Showing unit properties with systemctl exposes the exact state, paths, dependencies, and runtime metadata that systemd currently has loaded for a unit. That is the faster check when a status screen looks roughly right but a script, override, timer, or dependency question needs specific fields instead of a formatted summary.

systemctl show asks the running manager for the unit's normalized property set and prints it as KEY=VALUE pairs. Current systemctl documentation states that the command is intended for computer-parsable output and that many returned fields are lower-level or runtime-normalized versions of unit-file settings. In practice, optional blank properties can disappear from the general listing until --all is added.

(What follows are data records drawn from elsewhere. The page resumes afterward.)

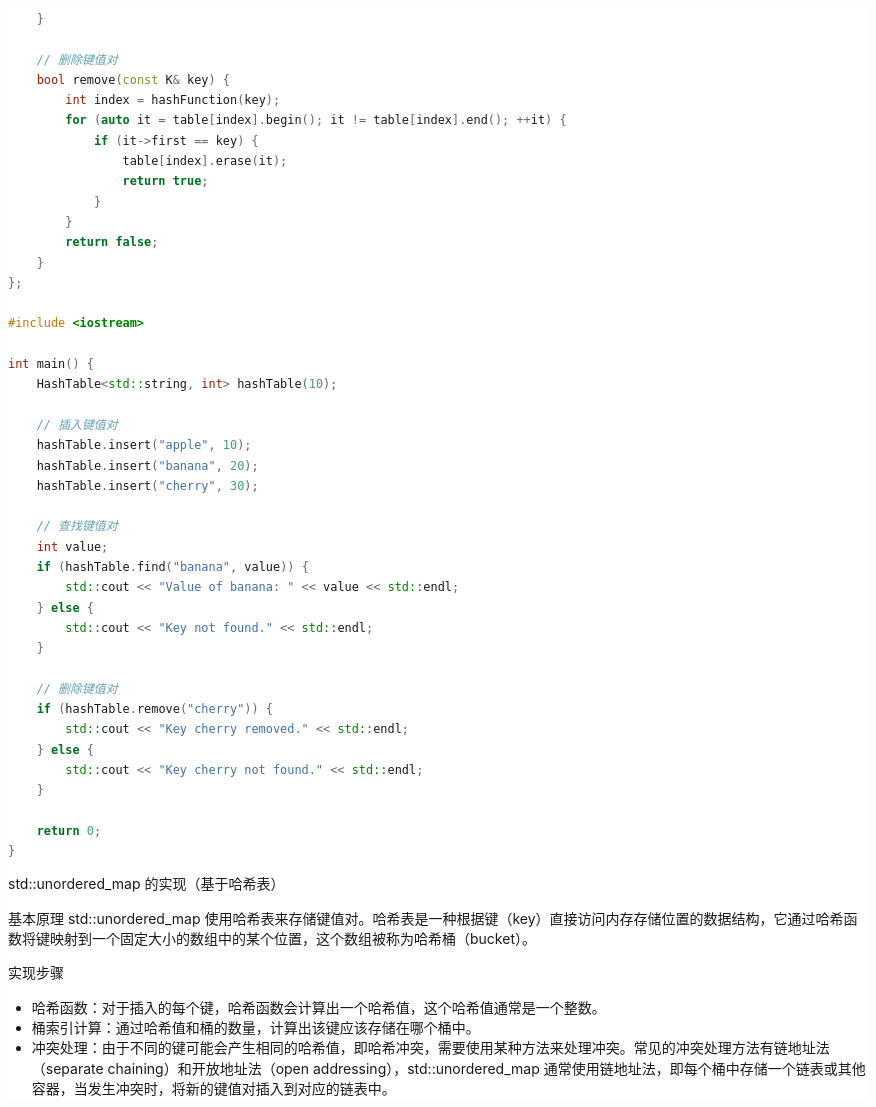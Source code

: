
 ```cpp
    }

    // 删除键值对
    bool remove(const K& key) {
        int index = hashFunction(key);
        for (auto it = table[index].begin(); it != table[index].end(); ++it) {
            if (it->first == key) {
                table[index].erase(it);
                return true;
            }
        }
        return false;
    }
};

#include <iostream>

int main() {
    HashTable<std::string, int> hashTable(10);

    // 插入键值对
    hashTable.insert("apple", 10);
    hashTable.insert("banana", 20);
    hashTable.insert("cherry", 30);

    // 查找键值对
    int value;
    if (hashTable.find("banana", value)) {
        std::cout << "Value of banana: " << value << std::endl;
    } else {
        std::cout << "Key not found." << std::endl;
    }

    // 删除键值对
    if (hashTable.remove("cherry")) {
        std::cout << "Key cherry removed." << std::endl;
    } else {
        std::cout << "Key cherry not found." << std::endl;
    }

    return 0;
}    
```


std::unordered_map 的实现（基于哈希表）

基本原理
std::unordered_map 使用哈希表来存储键值对。哈希表是一种根据键（key）直接访问内存存储位置的数据结构，它通过哈希函数将键映射到一个固定大小的数组中的某个位置，这个数组被称为哈希桶（bucket）。

实现步骤
+ 哈希函数：对于插入的每个键，哈希函数会计算出一个哈希值，这个哈希值通常是一个整数。
+ 桶索引计算：通过哈希值和桶的数量，计算出该键应该存储在哪个桶中。
+ 冲突处理：由于不同的键可能会产生相同的哈希值，即哈希冲突，需要使用某种方法来处理冲突。常见的冲突处理方法有链地址法（separate chaining）和开放地址法（open addressing），std::unordered_map 通常使用链地址法，即每个桶中存储一个链表或其他容器，当发生冲突时，将新的键值对插入到对应的链表中。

Run the command on the host that owns the target manager, add sudo only when permissions restrict the unit details, and use systemctl --user show for per-user units. Running systemctl show with no unit name prints manager properties instead of unit properties, and time-related settings appear with ...USec suffixes because systemd normalizes them internally.

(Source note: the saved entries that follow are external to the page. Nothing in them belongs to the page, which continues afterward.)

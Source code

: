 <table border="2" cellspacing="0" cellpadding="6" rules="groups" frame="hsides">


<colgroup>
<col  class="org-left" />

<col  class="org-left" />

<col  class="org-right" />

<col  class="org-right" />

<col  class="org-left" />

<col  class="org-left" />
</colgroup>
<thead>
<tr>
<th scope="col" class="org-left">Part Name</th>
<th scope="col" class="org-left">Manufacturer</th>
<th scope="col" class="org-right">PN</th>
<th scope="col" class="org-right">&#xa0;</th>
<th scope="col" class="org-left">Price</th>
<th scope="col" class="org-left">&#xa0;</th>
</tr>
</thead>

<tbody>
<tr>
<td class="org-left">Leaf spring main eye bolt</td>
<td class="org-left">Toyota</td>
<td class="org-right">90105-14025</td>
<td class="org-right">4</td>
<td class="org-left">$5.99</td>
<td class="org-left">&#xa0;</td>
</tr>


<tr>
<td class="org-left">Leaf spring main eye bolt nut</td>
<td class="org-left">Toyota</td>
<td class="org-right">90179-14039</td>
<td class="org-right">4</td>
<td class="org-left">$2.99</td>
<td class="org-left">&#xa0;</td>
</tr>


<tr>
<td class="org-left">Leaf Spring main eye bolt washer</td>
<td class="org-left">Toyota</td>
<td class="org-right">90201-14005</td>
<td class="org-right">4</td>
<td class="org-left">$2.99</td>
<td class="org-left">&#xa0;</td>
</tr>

Steps to show systemd unit properties using systemctl:

  1. Open a terminal session on the Linux host that runs the target systemd manager.

    Use the exact unit name, including suffixes such as .service, .socket, .timer, or .target. The command accepts aliases, but the canonical unit name is clearer in notes, scripts, and monitoring checks.

  2. Print the unit's full normalized property set when the goal is to inspect everything systemd currently has in memory for that unit.
    $ systemctl show systemd-journald.service | sed -n '1,16p'
    Type=notify
    ExitType=main
    Restart=always
    RestartMode=normal
    PIDFile=
    NotifyAccess=main
    RestartUSec=0
    RestartSteps=0
    RestartMaxDelayUSec=infinity
    RestartUSecNext=0
    TimeoutStartUSec=1min 30s
    TimeoutStopUSec=1min 30s
    TimeoutAbortUSec=1min 30s
    TimeoutStartFailureMode=terminate
    TimeoutStopFailureMode=terminate
    RuntimeMaxUSec=infinity

    The full property set is much longer than the preview above. Current upstream systemctl documentation describes this output as computer-parsable rather than human-formatted.

    Use systemctl status when a shorter human summary is easier to scan.

  3. Filter the output down to the fields that answer the current question.
    $ systemctl show -p Id -p LoadState -p ActiveState -p SubState -p UnitFileState systemd-journald.service
    Id=systemd-journald.service
    LoadState=loaded
    ActiveState=active
    SubState=running
    UnitFileState=static

    LoadState shows whether systemd loaded the unit definition, while ActiveState and SubState show the current runtime state. UnitFileState shows the enablement state and can legitimately be static even when the service is running normally.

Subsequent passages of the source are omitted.